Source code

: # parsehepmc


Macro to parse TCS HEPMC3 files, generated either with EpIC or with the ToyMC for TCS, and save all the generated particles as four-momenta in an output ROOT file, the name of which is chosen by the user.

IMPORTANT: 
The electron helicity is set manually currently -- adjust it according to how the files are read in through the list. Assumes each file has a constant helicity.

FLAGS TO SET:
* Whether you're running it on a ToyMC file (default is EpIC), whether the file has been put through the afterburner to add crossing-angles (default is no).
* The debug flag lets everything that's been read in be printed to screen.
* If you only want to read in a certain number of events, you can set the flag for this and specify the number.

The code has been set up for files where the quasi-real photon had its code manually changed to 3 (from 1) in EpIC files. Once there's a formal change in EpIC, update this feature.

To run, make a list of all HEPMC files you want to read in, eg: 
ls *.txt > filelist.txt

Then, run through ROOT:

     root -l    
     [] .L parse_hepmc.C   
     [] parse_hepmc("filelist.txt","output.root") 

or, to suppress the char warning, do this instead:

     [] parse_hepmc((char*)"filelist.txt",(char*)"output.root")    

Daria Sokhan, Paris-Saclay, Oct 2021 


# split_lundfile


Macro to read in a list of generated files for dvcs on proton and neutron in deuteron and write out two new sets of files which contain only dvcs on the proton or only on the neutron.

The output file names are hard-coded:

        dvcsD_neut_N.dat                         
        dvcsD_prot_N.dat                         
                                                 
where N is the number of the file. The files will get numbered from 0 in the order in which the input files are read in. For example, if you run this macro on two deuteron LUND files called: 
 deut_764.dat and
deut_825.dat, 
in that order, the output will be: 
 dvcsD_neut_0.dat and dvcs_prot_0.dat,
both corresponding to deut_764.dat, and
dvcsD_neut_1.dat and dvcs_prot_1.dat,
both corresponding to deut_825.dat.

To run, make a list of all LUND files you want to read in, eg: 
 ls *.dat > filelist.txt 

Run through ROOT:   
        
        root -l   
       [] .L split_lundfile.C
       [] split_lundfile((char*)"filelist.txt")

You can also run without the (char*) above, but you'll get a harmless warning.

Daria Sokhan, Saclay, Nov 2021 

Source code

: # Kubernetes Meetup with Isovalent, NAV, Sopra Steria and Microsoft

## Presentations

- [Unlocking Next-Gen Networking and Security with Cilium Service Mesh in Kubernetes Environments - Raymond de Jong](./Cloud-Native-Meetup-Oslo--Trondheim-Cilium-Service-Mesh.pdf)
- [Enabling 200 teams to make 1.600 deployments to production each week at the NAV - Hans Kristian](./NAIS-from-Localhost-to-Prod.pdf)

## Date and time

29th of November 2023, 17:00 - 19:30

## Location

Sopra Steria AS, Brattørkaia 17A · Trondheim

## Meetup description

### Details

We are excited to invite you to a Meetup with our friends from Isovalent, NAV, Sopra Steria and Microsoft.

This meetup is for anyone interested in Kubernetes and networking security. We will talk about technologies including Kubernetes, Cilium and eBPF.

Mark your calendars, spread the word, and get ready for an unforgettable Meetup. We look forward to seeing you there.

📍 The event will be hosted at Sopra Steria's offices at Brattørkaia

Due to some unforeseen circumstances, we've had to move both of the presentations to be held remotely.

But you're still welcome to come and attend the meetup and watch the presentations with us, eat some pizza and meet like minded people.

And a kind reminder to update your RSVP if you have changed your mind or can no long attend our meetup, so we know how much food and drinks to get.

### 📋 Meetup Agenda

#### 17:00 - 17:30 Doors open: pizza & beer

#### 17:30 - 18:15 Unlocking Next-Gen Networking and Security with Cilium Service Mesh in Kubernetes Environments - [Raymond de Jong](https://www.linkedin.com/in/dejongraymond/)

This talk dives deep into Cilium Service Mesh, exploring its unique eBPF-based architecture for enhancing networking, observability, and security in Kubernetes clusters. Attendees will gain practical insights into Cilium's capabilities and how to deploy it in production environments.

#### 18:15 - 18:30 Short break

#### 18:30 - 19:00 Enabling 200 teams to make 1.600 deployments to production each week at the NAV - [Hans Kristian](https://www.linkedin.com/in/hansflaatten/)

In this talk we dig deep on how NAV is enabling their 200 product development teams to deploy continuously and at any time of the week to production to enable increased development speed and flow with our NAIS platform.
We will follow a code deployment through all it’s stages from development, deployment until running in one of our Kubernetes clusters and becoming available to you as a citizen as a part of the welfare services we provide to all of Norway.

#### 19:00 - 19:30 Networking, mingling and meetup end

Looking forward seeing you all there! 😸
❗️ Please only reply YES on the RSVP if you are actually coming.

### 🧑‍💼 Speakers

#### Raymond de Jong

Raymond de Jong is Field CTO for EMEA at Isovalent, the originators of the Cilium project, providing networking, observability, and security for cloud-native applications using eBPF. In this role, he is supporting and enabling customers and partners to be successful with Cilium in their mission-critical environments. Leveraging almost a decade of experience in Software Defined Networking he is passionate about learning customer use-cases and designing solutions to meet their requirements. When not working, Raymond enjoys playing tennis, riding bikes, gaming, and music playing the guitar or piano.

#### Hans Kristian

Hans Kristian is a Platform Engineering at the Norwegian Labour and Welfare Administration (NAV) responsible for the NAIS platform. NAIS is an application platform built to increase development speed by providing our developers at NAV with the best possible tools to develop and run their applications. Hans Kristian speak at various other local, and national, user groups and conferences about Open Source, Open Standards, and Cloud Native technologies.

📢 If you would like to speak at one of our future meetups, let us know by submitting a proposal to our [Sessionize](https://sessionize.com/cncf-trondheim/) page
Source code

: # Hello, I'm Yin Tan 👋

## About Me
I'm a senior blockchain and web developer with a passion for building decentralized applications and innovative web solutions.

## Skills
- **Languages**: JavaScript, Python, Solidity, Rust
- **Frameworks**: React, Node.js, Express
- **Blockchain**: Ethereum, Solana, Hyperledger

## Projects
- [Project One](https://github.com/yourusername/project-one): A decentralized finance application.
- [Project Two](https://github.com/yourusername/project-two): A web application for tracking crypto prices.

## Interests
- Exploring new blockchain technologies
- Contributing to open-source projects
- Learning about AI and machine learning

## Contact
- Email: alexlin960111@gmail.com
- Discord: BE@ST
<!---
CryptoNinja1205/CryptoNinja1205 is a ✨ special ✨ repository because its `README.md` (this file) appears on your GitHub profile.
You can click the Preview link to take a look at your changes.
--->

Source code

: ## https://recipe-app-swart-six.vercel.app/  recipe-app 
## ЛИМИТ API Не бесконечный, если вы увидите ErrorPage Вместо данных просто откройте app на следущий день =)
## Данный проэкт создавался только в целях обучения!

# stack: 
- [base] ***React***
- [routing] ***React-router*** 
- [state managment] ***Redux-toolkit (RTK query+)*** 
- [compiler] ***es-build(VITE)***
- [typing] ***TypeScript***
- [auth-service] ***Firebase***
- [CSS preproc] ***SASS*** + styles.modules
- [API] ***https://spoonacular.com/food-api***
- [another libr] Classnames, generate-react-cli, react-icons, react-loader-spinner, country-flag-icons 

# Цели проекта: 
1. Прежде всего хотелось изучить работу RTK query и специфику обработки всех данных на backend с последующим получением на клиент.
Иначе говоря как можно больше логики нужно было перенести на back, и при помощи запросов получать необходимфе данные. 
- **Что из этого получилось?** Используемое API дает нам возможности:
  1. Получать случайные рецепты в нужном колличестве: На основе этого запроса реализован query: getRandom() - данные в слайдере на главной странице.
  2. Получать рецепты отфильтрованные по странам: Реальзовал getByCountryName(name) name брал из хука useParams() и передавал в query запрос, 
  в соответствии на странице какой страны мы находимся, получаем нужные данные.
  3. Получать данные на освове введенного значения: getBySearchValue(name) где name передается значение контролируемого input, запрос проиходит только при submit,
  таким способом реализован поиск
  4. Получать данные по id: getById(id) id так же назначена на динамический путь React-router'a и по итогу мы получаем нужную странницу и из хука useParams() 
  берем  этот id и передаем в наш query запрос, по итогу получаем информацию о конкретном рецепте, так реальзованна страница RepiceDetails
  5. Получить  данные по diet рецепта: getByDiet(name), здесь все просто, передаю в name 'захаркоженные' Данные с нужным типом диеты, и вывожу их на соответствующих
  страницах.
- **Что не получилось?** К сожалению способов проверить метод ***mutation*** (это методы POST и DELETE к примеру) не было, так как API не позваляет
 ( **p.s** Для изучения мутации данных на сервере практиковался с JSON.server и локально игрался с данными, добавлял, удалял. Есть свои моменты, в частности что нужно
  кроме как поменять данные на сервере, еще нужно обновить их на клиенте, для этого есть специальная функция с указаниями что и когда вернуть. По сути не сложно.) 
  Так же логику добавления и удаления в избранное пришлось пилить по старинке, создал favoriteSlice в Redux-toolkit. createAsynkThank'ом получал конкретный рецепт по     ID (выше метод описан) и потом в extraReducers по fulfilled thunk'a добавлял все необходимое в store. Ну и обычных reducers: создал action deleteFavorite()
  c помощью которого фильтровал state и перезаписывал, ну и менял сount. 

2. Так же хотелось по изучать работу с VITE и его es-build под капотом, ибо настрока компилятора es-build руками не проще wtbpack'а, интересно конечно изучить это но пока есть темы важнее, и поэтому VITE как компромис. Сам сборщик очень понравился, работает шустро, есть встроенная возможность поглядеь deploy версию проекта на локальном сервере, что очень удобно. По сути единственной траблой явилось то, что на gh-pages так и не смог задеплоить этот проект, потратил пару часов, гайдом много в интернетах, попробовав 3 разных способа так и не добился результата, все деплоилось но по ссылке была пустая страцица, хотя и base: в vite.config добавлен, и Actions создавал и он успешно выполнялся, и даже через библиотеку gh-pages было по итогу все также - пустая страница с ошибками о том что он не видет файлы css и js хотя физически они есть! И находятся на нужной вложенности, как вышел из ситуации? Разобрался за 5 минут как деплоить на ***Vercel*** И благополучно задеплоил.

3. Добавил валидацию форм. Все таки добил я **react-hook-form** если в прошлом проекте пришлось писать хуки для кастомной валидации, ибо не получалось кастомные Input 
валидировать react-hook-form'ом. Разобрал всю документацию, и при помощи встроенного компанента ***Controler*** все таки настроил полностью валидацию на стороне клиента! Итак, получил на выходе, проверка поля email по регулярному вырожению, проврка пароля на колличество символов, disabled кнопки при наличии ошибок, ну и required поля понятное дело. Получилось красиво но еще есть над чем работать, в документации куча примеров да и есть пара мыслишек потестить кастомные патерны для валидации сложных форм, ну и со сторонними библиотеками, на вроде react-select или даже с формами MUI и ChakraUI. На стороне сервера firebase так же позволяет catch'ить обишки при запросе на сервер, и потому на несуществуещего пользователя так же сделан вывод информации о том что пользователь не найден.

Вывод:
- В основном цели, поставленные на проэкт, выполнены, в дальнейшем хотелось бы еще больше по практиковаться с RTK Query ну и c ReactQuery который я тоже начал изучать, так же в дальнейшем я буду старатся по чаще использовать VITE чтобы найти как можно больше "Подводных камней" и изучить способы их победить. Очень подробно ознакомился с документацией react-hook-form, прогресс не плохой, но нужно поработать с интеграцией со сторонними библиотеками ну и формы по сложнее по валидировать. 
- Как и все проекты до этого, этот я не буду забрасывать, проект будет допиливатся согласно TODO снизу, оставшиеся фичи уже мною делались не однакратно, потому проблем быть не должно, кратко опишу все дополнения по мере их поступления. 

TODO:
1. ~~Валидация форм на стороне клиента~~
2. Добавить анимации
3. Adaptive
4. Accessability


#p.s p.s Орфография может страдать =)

> **Exercise prompt**:
Nothing outside this range should appear: the lines from the start of the listing through the line with "dvcsD_prot_N.dat", each reproduced exactly, both ends included.

> **Result of the exercise**:
Source code

: # parsehepmc


Macro to parse TCS HEPMC3 files, generated either with EpIC or with the ToyMC for TCS, and save all the generated particles as four-momenta in an output ROOT file, the name of which is chosen by the user.

IMPORTANT: 
The electron helicity is set manually currently -- adjust it according to how the files are read in through the list. Assumes each file has a constant helicity.

FLAGS TO SET:
* Whether you're running it on a ToyMC file (default is EpIC), whether the file has been put through the afterburner to add crossing-angles (default is no).
* The debug flag lets everything that's been read in be printed to screen.
* If you only want to read in a certain number of events, you can set the flag for this and specify the number.

The code has been set up for files where the quasi-real photon had its code manually changed to 3 (from 1) in EpIC files. Once there's a formal change in EpIC, update this feature.

To run, make a list of all HEPMC files you want to read in, eg: 
ls *.txt > filelist.txt

Then, run through ROOT:

     root -l    
     [] .L parse_hepmc.C   
     [] parse_hepmc("filelist.txt","output.root") 

or, to suppress the char warning, do this instead:

     [] parse_hepmc((char*)"filelist.txt",(char*)"output.root")    

Daria Sokhan, Paris-Saclay, Oct 2021 


# split_lundfile


Macro to read in a list of generated files for dvcs on proton and neutron in deuteron and write out two new sets of files which contain only dvcs on the proton or only on the neutron.

The output file names are hard-coded:

        dvcsD_neut_N.dat                         
        dvcsD_prot_N.dat                         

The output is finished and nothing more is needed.